日本看護協会は3月26日、東京都内で2010年度診療報酬改定の説明会を開催した。厚生労働省の担当者が、診療報酬本体が1.55%の引き上げとなった背景と個別加算の運用上の留意点などを説明。改定直前の説明会だけに、来場した看護師らからは、新点数の算定要件や実施上の留意事項などへの質問が相次いだ。

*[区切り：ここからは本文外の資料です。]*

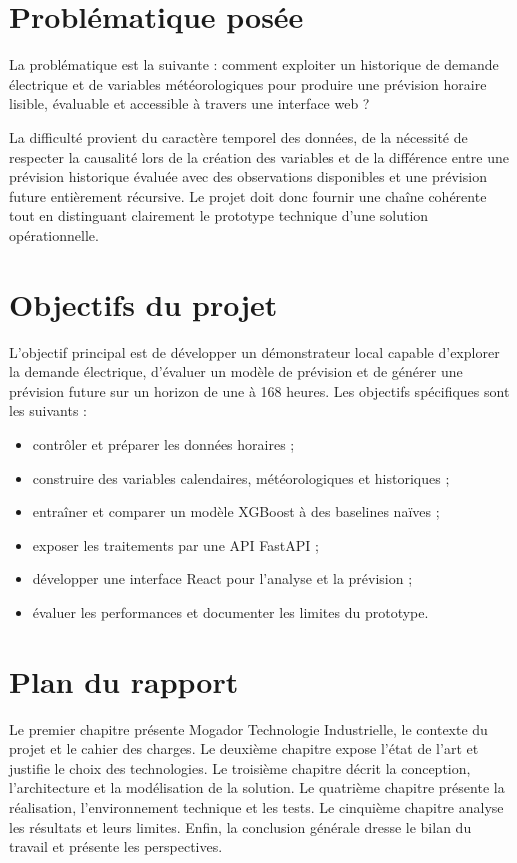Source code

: \documentclass[12pt,a4paper]{report}
\begin{document}
\section{Problématique posée}

La problématique est la suivante : comment exploiter un historique de demande
électrique et de variables météorologiques pour produire une prévision horaire
lisible, évaluable et accessible à travers une interface web ?

La difficulté provient du caractère temporel des données, de la nécessité de
respecter la causalité lors de la création des variables et de la différence
entre une prévision historique évaluée avec des observations disponibles et
une prévision future entièrement récursive. Le projet doit donc fournir une
chaîne cohérente tout en distinguant clairement le prototype technique d'une
solution opérationnelle.

\section{Objectifs du projet}

L'objectif principal est de développer un démonstrateur local capable
d'explorer la demande électrique, d'évaluer un modèle de prévision et de
générer une prévision future sur un horizon de une à 168 heures. Les objectifs
spécifiques sont les suivants :

\begin{itemize}
	\item contrôler et préparer les données horaires ;
	\item construire des variables calendaires, météorologiques et historiques ;
	\item entraîner et comparer un modèle XGBoost à des baselines naïves ;
	\item exposer les traitements par une API FastAPI ;
	\item développer une interface React pour l'analyse et la prévision ;
	\item évaluer les performances et documenter les limites du prototype.
\end{itemize}

\section{Plan du rapport}

Le premier chapitre présente Mogador Technologie Industrielle, le contexte
du projet et le cahier des charges. Le deuxième chapitre expose l'état de
l'art et justifie le choix des technologies. Le troisième chapitre décrit la
conception, l'architecture et la modélisation de la solution. Le quatrième
chapitre présente la réalisation, l'environnement technique et les tests. Le
cinquième chapitre analyse les résultats et leurs limites. Enfin, la
conclusion générale dresse le bilan du travail et présente les perspectives.
\end{document}
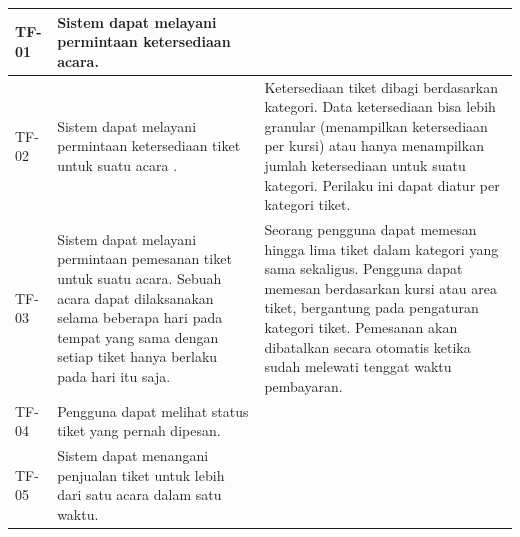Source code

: \begin{longtable}{|l|p{}|p{}|}
    \hline
    \endlastfoot

    \hline
    TF-01       & Sistem dapat melayani permintaan ketersediaan acara.                                                                                                                                                 &                                                                                                                                                                                                                                                                                     \\
    \hline
    TF-02       & Sistem dapat melayani permintaan ketersediaan tiket untuk suatu acara .                                                                                                                              & Ketersediaan tiket dibagi berdasarkan kategori. Data ketersediaan bisa lebih granular (menampilkan ketersediaan per kursi) atau hanya menampilkan jumlah ketersediaan untuk suatu kategori. Perilaku ini dapat diatur per kategori tiket.                                           \\
    \hline
    TF-03       & Sistem dapat melayani permintaan pemesanan tiket untuk suatu acara. Sebuah acara dapat dilaksanakan selama beberapa hari pada tempat yang sama dengan setiap tiket hanya berlaku pada hari itu saja. & Seorang pengguna dapat memesan hingga lima tiket dalam kategori yang sama sekaligus. Pengguna dapat memesan berdasarkan kursi atau area tiket, bergantung pada pengaturan kategori tiket. Pemesanan akan dibatalkan secara otomatis ketika sudah melewati tenggat waktu pembayaran. \\
    \hline
    TF-04       & Pengguna dapat melihat status tiket yang pernah dipesan.                                                                                                                                             &                                                                                                                                                                                                                                                                                     \\
    \hline
    TF-05       & Sistem dapat menangani penjualan tiket untuk lebih dari satu acara dalam satu waktu.                                                                                                                 &                                                                                                                                                                                                                                                                                     \\
\end{longtable}
\endgroup

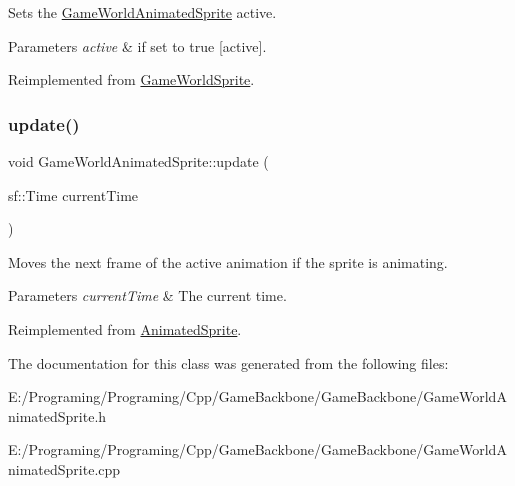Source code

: Sets the \hyperlink{class_game_world_animated_sprite}{Game\+World\+Animated\+Sprite} active. 


\begin{DoxyParams}{Parameters}
{\em active} & if set to {\ttfamily true} \mbox{[}active\mbox{]}.\\
\hline
\end{DoxyParams}


Reimplemented from \hyperlink{class_game_world_sprite_a4b8597b947076f847d20c66be7db8847}{Game\+World\+Sprite}.

\mbox{\label{class_game_world_animated_sprite_a6fab62c5ed11541027a88c695a8b6147}} 
\subsubsection{\texorpdfstring{update()}{update()}}
{\footnotesize\ttfamily void Game\+World\+Animated\+Sprite\+::update (\begin{DoxyParamCaption}\item[{sf\+::\+Time}]{current\+Time }\end{DoxyParamCaption})\hspace{0.3cm}{\ttfamily [virtual]}}



Moves the next frame of the active animation if the sprite is animating. 


\begin{DoxyParams}{Parameters}
{\em current\+Time} & The current time.\\
\hline
\end{DoxyParams}


Reimplemented from \hyperlink{class_animated_sprite_afdeda3e3030963a8ba290e23e48acc40}{Animated\+Sprite}.



The documentation for this class was generated from the following files\+:\begin{DoxyCompactItemize}
\item 
E\+:/\+Programing/\+Programing/\+Cpp/\+Game\+Backbone/\+Game\+Backbone/Game\+World\+Animated\+Sprite.\+h\item 
E\+:/\+Programing/\+Programing/\+Cpp/\+Game\+Backbone/\+Game\+Backbone/Game\+World\+Animated\+Sprite.\+cpp\end{DoxyCompactItemize}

 説明会では厚労省保健局医療課の佐藤敏信課長が、10年度改定では入院と外来の評価の見直しや勤務医の処遇改善などが重点課題だったことや、底流には政権交代による医療政策の転換があったことを説明した。具体的な運用について解説した同課の習田由美子課長補佐は、新たに始まる明細書の発行に関して「患者に求められれば、説明する準備が必要だ」と強調した。

 質疑応答では、看護師など現場の不安感を反映するように質問が殺到した。10年度改定で新設される「呼吸ケアチーム加算」は、患者の診療計画書の作成が義務付けられるが、参加者からは、具体的な書き方などについての質問が寄せられた。習田課長補佐は「特に用紙などは定めていない。書くことが仕事にならないようにしてほしい」と答えた。同じく新たに始まる「がん患者カウンセリング料」では、留意事項に盛り込まれた「患者の十分な理解が得られない場合は算定できない」との規定について説明を求める声があり、習田課長補佐は「認知症の場合などを想定している」と説明した。

 説明会の模様は全国55会場に中継され、合計で1万256人(日看協調べ)が参加した。